Collection entries
___

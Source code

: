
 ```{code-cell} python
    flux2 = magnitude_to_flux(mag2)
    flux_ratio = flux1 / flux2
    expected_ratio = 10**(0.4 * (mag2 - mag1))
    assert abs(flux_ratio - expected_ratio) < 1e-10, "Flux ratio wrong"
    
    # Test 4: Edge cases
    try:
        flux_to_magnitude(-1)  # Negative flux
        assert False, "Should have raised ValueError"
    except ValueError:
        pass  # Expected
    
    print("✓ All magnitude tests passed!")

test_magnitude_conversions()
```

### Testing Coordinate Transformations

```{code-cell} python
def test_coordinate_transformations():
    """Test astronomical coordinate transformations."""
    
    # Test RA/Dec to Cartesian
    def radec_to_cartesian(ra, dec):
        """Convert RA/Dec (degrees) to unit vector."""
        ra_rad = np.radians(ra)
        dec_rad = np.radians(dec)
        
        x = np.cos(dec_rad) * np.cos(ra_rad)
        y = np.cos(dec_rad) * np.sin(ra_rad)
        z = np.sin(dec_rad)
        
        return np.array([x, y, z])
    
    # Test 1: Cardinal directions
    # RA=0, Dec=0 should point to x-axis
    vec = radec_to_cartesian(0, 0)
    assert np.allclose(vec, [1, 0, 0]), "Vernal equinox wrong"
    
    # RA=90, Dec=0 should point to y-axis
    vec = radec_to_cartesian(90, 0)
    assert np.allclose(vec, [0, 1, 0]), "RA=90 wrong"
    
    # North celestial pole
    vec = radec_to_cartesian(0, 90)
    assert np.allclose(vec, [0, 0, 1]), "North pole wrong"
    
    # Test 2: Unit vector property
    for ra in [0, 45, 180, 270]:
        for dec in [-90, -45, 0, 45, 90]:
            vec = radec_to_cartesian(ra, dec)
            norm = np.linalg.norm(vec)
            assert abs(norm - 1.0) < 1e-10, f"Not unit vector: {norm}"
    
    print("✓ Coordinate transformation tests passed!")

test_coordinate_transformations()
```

___

• WORK REQUEST: Return every record, leaving each line exactly as it was given.

• THE ANSWER:
Source code

:
 ```{code-cell} python
    flux2 = magnitude_to_flux(mag2)
    flux_ratio = flux1 / flux2
    expected_ratio = 10**(0.4 * (mag2 - mag1))
    assert abs(flux_ratio - expected_ratio) < 1e-10, "Flux ratio wrong"
    
    # Test 4: Edge cases
    try:
        flux_to_magnitude(-1)  # Negative flux
        assert False, "Should have raised ValueError"
    except ValueError:
        pass  # Expected
    
    print("✓ All magnitude tests passed!")

test_magnitude_conversions()
```

### Testing Coordinate Transformations

```{code-cell} python
def test_coordinate_transformations():
    """Test astronomical coordinate transformations."""
    
    # Test RA/Dec to Cartesian
    def radec_to_cartesian(ra, dec):
        """Convert RA/Dec (degrees) to unit vector."""
        ra_rad = np.radians(ra)
        dec_rad = np.radians(dec)
        
        x = np.cos(dec_rad) * np.cos(ra_rad)
        y = np.cos(dec_rad) * np.sin(ra_rad)
        z = np.sin(dec_rad)
        
        return np.array([x, y, z])
    
    # Test 1: Cardinal directions
    # RA=0, Dec=0 should point to x-axis
    vec = radec_to_cartesian(0, 0)
    assert np.allclose(vec, [1, 0, 0]), "Vernal equinox wrong"
    
    # RA=90, Dec=0 should point to y-axis
    vec = radec_to_cartesian(90, 0)
    assert np.allclose(vec, [0, 1, 0]), "RA=90 wrong"
    
    # North celestial pole
    vec = radec_to_cartesian(0, 90)
    assert np.allclose(vec, [0, 0, 1]), "North pole wrong"
    
    # Test 2: Unit vector property
    for ra in [0, 45, 180, 270]:
        for dec in [-90, -45, 0, 45, 90]:
            vec = radec_to_cartesian(ra, dec)
            norm = np.linalg.norm(vec)
            assert abs(norm - 1.0) < 1e-10, f"Not unit vector: {norm}"
    
    print("✓ Coordinate transformation tests passed!")

test_coordinate_transformations()
```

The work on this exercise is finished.